- [DATA EXTRACT]:
_ _ _ _
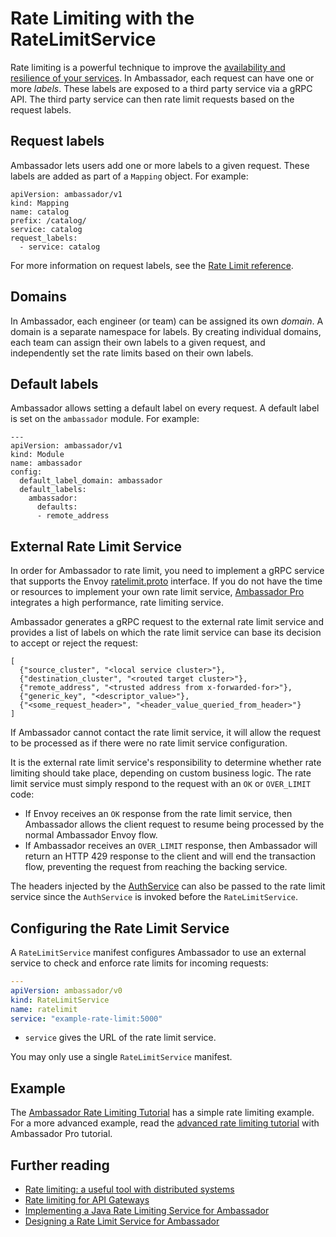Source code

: # Rate Limiting with the RateLimitService

Rate limiting is a powerful technique to improve the [availability and resilience of your services](https://blog.getambassador.io/rate-limiting-a-useful-tool-with-distributed-systems-6be2b1a4f5f4). In Ambassador, each request can have one or more *labels*. These labels are exposed to a third party service via a gRPC API. The third party service can then rate limit requests based on the request labels.

## Request labels

Ambassador lets users add one or more labels to a given request. These labels are added as part of a `Mapping` object. For example:

```
apiVersion: ambassador/v1
kind: Mapping
name: catalog
prefix: /catalog/
service: catalog
request_labels:
  - service: catalog
```

For more information on request labels, see the [Rate Limit reference](/reference/rate-limits).

## Domains

In Ambassador, each engineer (or team) can be assigned its own *domain*. A domain is a separate namespace for labels. By creating individual domains, each team can assign their own labels to a given request, and independently set the rate limits based on their own labels.

## Default labels

Ambassador allows setting a default label on every request. A default label is set on the `ambassador` module. For example:

```
---
apiVersion: ambassador/v1
kind: Module
name: ambassador
config:
  default_label_domain: ambassador
  default_labels:
    ambassador:
      defaults:
      - remote_address
```

## External Rate Limit Service

In order for Ambassador to rate limit, you need to implement a gRPC service that supports the Envoy [ratelimit.proto](https://github.com/datawire/ambassador/blob/master/ambassador/common/ratelimit/ratelimit.proto) interface. If you do not have the time or resources to implement your own rate limit service, [Ambassador Pro](/pro) integrates a high performance, rate limiting service. 

Ambassador generates a gRPC request to the external rate limit service and provides a list of labels on which the rate limit service can base its decision to accept or reject the request:

```
[
  {"source_cluster", "<local service cluster>"},
  {"destination_cluster", "<routed target cluster>"},
  {"remote_address", "<trusted address from x-forwarded-for>"},
  {"generic_key", "<descriptor_value>"},
  {"<some_request_header>", "<header_value_queried_from_header>"}
]
```

If Ambassador cannot contact the rate limit service, it will allow the request to be processed as if there were no rate limit service configuration.

It is the external rate limit service's responsibility to determine whether rate limiting should take place, depending on custom business logic. The rate limit service must simply respond to the request with an `OK` or `OVER_LIMIT` code:
* If Envoy receives an `OK` response from the rate limit service, then Ambassador allows the client request to resume being processed by the normal Ambassador Envoy flow.
* If Ambassador receives an `OVER_LIMIT` response, then Ambassador will return an HTTP 429 response to the client and will end the transaction flow, preventing the request from reaching the backing service.

The headers injected by the [AuthService](/reference/services/auth-service) can also be passed to the rate limit service since the `AuthService` is invoked before the `RateLimitService`.

## Configuring the Rate Limit Service

A `RateLimitService` manifest configures Ambassador to use an external service to check and enforce rate limits for incoming requests:

```yaml
---
apiVersion: ambassador/v0
kind: RateLimitService
name: ratelimit
service: "example-rate-limit:5000"
```

- `service` gives the URL of the rate limit service.

You may only use a single `RateLimitService` manifest.

## Example

The [Ambassador Rate Limiting Tutorial](/user-guide/rate-limiting-tutorial) has a simple rate limiting example. For a more advanced example, read the [advanced rate limiting tutorial](/user-guide/advanced-rate-limiting) with Ambassador Pro tutorial.

## Further reading

* [Rate limiting: a useful tool with distributed systems](https://blog.getambassador.io/rate-limiting-a-useful-tool-with-distributed-systems-6be2b1a4f5f4)
* [Rate limiting for API Gateways](https://blog.getambassador.io/rate-limiting-for-api-gateways-892310a2da02)
* [Implementing a Java Rate Limiting Service for Ambassador](https://blog.getambassador.io/implementing-a-java-rate-limiting-service-for-the-ambassador-api-gateway-e09d542455da)
* [Designing a Rate Limit Service for Ambassador](https://blog.getambassador.io/designing-a-rate-limiting-service-for-ambassador-f460e9fabedb)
_ _ _ _
- [PROBLEM]: Go over the records above and tally each line that includes "allows". Give the total by itself.

- [WORKED SOLUTION]: 2